Socrates Was Wrong

Knowledge is power.

How many times have we heard this one? It is one of the battle cries of our society. It’s an idea so obvious, so undeniable that few ever give it a second thought. We don’t just seek knowledge; we worship it. Even Socrates, a wise man if there ever was one, said, “There is only one good, knowledge, and one evil, ignorance.”

If only it were that simple. The truth is, Socrates was wrong. Here’s why:

First, the pursuit of knowledge often becomes an end in itself. Too many people are living their lives as if they’re just “one secret” away from being able to take action. One secret, one book, one seminar, one whatever away from having the “knowledge” it’s going to take for them to succeed. Then, and only then, will they attempt to do the things they wish to do with their lives. Of course, they never quite achieve the state of knowledge they’re seeking. Why? Because it doesn’t exist.

…this absurd notion that ignorance is “evil” and therefore must be – or even can be – eliminated serves no one but the peddlers of magic wisdom.

In his book, If You Meet the Buddha on the Road, Kill Him, Sheldon Kopp points out that, “All important decisions must be made on the basis of insufficient data.”

Notice he said all important decisions, not some, many or even most. All of them. And if we take this reasoning a step further we can easily infer that all endeavors we may take must be made in the same way – on the basis of insufficient data.

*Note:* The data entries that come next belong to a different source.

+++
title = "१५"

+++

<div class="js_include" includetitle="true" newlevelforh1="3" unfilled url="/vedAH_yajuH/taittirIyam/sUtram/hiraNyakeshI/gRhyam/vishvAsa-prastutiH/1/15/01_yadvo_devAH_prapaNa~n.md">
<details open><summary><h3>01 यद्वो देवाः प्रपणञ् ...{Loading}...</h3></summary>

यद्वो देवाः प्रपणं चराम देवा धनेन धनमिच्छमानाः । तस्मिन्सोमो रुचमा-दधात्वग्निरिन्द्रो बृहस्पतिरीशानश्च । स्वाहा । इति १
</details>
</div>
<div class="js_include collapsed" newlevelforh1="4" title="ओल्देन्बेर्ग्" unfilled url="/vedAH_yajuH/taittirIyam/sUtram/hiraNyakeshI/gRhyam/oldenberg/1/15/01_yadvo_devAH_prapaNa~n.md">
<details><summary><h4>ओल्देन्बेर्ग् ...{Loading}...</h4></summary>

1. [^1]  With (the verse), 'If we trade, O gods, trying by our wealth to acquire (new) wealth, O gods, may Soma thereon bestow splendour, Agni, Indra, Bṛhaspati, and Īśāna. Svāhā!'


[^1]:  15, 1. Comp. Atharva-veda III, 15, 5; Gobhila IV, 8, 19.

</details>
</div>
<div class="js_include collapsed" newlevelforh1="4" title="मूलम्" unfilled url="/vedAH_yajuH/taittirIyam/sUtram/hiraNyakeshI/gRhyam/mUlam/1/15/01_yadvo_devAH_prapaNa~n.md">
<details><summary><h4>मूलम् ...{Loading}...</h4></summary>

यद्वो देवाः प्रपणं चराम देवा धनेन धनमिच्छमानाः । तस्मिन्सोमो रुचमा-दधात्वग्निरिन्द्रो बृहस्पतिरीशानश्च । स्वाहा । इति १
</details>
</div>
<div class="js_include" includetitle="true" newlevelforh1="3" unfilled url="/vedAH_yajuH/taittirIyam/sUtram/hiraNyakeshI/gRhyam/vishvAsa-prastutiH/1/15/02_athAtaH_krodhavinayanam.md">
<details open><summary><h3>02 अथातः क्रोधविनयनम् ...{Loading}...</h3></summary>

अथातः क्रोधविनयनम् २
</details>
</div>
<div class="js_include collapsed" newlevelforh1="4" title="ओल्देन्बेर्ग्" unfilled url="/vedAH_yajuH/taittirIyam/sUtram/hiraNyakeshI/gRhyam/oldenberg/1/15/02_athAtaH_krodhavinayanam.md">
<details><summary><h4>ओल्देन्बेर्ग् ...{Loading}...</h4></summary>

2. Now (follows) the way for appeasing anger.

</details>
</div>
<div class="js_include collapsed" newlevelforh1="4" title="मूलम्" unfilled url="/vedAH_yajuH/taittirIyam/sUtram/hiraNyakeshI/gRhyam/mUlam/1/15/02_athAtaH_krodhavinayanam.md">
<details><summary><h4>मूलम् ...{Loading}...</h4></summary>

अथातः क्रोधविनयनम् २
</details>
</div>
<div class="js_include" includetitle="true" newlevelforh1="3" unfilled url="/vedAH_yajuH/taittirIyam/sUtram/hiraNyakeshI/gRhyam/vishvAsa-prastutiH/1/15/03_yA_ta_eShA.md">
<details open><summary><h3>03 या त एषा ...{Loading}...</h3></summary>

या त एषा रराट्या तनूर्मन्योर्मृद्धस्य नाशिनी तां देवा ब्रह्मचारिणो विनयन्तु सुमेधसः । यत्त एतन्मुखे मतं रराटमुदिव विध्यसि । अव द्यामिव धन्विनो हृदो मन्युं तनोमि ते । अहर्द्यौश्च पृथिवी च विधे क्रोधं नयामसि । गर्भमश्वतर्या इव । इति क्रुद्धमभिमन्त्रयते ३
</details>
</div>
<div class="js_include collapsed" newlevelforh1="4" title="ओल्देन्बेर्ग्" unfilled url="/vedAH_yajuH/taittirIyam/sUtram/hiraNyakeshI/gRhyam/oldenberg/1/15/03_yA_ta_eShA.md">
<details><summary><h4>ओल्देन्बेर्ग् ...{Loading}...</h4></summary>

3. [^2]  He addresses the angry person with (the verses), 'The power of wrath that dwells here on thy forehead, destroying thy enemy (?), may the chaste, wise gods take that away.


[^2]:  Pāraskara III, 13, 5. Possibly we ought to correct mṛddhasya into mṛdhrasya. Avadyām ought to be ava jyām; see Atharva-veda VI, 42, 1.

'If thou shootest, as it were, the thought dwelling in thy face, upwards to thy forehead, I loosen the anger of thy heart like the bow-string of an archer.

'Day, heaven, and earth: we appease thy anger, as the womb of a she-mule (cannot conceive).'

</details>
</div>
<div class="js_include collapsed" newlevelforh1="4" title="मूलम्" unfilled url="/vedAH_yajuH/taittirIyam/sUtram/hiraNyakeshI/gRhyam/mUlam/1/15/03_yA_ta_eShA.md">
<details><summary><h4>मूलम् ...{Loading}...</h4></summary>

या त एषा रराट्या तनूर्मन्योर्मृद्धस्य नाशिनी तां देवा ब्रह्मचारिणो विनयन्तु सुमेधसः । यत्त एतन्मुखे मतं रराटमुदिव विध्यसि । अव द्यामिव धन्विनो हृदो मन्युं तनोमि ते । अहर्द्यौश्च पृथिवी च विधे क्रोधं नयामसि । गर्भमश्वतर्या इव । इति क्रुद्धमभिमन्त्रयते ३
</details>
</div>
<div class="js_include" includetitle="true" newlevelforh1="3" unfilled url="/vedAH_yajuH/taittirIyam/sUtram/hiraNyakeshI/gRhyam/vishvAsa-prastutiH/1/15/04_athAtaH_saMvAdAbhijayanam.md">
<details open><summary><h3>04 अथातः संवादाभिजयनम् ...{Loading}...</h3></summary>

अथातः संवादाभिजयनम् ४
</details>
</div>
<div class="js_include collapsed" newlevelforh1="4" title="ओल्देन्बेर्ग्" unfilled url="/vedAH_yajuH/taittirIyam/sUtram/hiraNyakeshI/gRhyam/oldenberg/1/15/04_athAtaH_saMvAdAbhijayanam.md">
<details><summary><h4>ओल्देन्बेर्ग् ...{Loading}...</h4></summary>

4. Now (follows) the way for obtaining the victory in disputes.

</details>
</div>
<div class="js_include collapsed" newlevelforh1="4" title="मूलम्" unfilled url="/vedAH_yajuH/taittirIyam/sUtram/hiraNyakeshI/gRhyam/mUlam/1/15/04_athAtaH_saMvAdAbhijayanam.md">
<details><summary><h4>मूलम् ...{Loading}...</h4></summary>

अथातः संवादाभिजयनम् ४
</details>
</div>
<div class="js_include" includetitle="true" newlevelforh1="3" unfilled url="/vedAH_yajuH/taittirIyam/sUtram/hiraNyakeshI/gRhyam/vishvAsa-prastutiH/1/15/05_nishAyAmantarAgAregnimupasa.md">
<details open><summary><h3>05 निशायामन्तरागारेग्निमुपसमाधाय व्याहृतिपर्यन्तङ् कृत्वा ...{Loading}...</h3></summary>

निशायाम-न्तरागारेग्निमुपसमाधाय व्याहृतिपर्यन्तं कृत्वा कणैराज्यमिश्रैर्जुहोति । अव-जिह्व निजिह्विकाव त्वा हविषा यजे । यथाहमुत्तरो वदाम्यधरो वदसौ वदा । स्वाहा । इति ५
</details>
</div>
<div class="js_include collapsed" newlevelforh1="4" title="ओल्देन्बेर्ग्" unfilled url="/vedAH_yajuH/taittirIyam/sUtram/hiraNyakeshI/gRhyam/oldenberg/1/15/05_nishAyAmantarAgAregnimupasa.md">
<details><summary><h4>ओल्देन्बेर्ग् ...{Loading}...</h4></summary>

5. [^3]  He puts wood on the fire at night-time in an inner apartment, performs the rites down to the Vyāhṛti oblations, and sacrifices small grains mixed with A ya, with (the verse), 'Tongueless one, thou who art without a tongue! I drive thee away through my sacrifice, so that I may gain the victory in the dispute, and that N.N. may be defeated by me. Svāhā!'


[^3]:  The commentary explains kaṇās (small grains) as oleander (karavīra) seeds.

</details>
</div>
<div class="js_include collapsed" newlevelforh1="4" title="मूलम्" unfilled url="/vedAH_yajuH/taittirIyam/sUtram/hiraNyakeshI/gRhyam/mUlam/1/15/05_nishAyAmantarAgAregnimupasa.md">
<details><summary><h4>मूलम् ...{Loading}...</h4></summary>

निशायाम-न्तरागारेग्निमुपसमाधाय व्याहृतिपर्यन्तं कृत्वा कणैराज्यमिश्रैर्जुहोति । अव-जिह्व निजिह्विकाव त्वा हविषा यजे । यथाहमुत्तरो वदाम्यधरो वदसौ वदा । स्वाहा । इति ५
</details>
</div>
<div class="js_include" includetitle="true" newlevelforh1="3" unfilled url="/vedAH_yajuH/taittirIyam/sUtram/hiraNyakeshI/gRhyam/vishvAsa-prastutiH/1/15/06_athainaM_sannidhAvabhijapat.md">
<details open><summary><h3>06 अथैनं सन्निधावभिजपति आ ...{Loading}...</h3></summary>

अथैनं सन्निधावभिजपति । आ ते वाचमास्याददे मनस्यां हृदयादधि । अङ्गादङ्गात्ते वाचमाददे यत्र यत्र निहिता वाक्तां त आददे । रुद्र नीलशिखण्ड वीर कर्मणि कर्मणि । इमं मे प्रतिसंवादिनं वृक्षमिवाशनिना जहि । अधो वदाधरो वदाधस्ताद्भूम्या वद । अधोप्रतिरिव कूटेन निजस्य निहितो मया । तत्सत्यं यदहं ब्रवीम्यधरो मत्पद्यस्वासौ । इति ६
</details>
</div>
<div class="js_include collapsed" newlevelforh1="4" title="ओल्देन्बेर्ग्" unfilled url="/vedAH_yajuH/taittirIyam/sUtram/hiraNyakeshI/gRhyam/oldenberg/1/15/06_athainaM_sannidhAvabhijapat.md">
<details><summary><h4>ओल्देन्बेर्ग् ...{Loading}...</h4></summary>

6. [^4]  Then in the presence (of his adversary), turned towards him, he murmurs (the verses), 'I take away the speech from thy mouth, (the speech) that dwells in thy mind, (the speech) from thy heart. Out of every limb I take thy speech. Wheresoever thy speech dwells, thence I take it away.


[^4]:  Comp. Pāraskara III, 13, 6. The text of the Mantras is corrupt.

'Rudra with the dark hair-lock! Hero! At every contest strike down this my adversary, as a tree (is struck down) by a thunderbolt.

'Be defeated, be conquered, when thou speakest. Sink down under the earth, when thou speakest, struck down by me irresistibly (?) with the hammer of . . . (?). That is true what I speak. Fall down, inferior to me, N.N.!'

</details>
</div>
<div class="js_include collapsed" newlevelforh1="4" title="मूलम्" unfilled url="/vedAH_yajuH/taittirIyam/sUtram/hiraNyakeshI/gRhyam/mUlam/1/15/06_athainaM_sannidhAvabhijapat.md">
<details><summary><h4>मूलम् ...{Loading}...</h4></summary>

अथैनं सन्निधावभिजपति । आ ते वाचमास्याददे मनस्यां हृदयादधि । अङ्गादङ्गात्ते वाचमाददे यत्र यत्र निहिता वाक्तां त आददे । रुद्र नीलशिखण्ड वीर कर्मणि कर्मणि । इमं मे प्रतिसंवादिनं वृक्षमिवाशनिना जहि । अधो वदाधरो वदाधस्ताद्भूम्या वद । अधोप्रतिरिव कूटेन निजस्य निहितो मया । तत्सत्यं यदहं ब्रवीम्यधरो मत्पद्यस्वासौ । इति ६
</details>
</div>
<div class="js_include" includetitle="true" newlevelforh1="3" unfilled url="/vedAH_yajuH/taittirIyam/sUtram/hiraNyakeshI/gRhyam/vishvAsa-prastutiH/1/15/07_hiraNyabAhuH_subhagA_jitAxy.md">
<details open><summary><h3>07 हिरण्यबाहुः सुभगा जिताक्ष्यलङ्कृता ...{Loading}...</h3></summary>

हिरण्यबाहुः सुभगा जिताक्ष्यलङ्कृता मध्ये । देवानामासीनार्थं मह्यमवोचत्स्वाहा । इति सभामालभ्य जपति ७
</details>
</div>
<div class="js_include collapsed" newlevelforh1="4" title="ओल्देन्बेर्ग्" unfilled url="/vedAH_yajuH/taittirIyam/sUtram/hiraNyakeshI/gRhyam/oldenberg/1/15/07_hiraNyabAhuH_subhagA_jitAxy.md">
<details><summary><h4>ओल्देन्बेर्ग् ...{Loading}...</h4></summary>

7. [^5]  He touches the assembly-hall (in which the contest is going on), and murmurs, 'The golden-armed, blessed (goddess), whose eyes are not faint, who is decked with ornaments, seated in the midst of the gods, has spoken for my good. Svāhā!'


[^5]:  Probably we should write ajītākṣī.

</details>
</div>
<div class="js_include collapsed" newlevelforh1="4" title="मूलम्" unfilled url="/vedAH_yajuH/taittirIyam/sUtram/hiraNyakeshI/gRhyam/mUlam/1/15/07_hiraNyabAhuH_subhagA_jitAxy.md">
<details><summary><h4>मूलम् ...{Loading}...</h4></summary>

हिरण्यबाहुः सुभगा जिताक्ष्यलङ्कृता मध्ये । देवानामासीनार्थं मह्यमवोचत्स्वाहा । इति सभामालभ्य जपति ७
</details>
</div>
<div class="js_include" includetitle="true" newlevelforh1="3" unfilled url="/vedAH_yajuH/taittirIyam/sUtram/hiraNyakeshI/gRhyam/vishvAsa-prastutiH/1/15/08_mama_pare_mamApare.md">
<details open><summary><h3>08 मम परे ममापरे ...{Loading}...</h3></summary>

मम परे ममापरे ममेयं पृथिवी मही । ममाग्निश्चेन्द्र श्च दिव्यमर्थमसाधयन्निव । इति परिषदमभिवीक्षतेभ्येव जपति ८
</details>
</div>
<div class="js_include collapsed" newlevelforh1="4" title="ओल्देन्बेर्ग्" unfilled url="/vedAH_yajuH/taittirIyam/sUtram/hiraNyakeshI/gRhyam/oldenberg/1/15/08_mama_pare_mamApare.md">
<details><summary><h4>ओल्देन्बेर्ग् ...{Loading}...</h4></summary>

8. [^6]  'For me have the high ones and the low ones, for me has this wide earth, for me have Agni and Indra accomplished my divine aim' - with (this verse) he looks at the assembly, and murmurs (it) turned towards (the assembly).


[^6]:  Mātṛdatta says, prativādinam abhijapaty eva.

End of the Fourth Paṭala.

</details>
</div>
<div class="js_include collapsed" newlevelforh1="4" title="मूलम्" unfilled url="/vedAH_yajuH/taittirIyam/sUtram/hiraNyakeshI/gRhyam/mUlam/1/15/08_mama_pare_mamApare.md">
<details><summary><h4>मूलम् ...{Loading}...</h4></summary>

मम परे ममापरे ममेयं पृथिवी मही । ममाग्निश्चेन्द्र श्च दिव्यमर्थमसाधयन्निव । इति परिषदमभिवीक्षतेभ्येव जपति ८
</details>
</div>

In other words, no matter how much we study, prepare or practice, some degree of ignorance is unavoidable and accepting this is what separates those who overcome their ignorance from those who are eaten up by it.

Sure, knowledge can be advantageous, but this absurd notion that ignorance is “evil” and therefore must be – or even can be – eliminated serves no one but the peddlers of magic wisdom.